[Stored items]
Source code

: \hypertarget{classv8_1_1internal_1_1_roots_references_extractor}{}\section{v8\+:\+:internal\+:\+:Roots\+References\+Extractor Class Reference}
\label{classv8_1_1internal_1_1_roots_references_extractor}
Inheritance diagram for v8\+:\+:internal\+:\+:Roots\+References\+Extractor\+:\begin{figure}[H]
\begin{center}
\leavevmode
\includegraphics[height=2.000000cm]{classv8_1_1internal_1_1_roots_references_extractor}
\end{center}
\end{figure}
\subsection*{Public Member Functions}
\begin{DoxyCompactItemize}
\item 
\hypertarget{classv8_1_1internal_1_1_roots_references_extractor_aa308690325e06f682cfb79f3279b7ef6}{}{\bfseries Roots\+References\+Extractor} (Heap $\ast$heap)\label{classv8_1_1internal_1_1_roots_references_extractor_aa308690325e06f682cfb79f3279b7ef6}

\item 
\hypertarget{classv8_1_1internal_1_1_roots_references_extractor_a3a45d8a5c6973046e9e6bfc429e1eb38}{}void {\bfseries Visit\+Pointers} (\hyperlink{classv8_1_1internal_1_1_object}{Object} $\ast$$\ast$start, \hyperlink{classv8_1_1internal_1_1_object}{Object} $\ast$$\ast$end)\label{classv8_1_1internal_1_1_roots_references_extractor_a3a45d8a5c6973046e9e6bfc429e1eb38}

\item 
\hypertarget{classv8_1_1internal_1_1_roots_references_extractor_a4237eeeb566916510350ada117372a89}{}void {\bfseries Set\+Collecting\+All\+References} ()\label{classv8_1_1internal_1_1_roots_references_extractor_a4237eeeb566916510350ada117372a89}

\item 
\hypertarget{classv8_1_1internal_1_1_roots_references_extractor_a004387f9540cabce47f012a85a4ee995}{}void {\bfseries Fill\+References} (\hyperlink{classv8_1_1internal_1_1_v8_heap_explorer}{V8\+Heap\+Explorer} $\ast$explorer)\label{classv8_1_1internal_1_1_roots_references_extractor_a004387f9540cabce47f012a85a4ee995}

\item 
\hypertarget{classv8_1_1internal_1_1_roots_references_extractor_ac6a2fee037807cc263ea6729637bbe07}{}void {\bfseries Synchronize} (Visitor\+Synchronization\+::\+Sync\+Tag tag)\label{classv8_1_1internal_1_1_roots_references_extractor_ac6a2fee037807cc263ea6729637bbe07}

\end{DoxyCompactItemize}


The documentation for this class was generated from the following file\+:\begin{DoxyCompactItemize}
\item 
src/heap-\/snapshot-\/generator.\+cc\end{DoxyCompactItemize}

*REQUIRED WORK:* The records above must be repeated exactly, every one of them.

*ANSWER TO THE PROBLEM:*
Source code

: \hypertarget{classv8_1_1internal_1_1_roots_references_extractor}{}\section{v8\+:\+:internal\+:\+:Roots\+References\+Extractor Class Reference}
\label{classv8_1_1internal_1_1_roots_references_extractor}
Inheritance diagram for v8\+:\+:internal\+:\+:Roots\+References\+Extractor\+:\begin{figure}[H]
\begin{center}
\leavevmode
\includegraphics[height=2.000000cm]{classv8_1_1internal_1_1_roots_references_extractor}
\end{center}
\end{figure}
\subsection*{Public Member Functions}
\begin{DoxyCompactItemize}
\item 
\hypertarget{classv8_1_1internal_1_1_roots_references_extractor_aa308690325e06f682cfb79f3279b7ef6}{}{\bfseries Roots\+References\+Extractor} (Heap $\ast$heap)\label{classv8_1_1internal_1_1_roots_references_extractor_aa308690325e06f682cfb79f3279b7ef6}

\item 
\hypertarget{classv8_1_1internal_1_1_roots_references_extractor_a3a45d8a5c6973046e9e6bfc429e1eb38}{}void {\bfseries Visit\+Pointers} (\hyperlink{classv8_1_1internal_1_1_object}{Object} $\ast$$\ast$start, \hyperlink{classv8_1_1internal_1_1_object}{Object} $\ast$$\ast$end)\label{classv8_1_1internal_1_1_roots_references_extractor_a3a45d8a5c6973046e9e6bfc429e1eb38}

\item 
\hypertarget{classv8_1_1internal_1_1_roots_references_extractor_a4237eeeb566916510350ada117372a89}{}void {\bfseries Set\+Collecting\+All\+References} ()\label{classv8_1_1internal_1_1_roots_references_extractor_a4237eeeb566916510350ada117372a89}

\item 
\hypertarget{classv8_1_1internal_1_1_roots_references_extractor_a004387f9540cabce47f012a85a4ee995}{}void {\bfseries Fill\+References} (\hyperlink{classv8_1_1internal_1_1_v8_heap_explorer}{V8\+Heap\+Explorer} $\ast$explorer)\label{classv8_1_1internal_1_1_roots_references_extractor_a004387f9540cabce47f012a85a4ee995}

\item 
\hypertarget{classv8_1_1internal_1_1_roots_references_extractor_ac6a2fee037807cc263ea6729637bbe07}{}void {\bfseries Synchronize} (Visitor\+Synchronization\+::\+Sync\+Tag tag)\label{classv8_1_1internal_1_1_roots_references_extractor_ac6a2fee037807cc263ea6729637bbe07}

\end{DoxyCompactItemize}


The documentation for this class was generated from the following file\+:\begin{DoxyCompactItemize}
\item 
src/heap-\/snapshot-\/generator.\+cc\end{DoxyCompactItemize}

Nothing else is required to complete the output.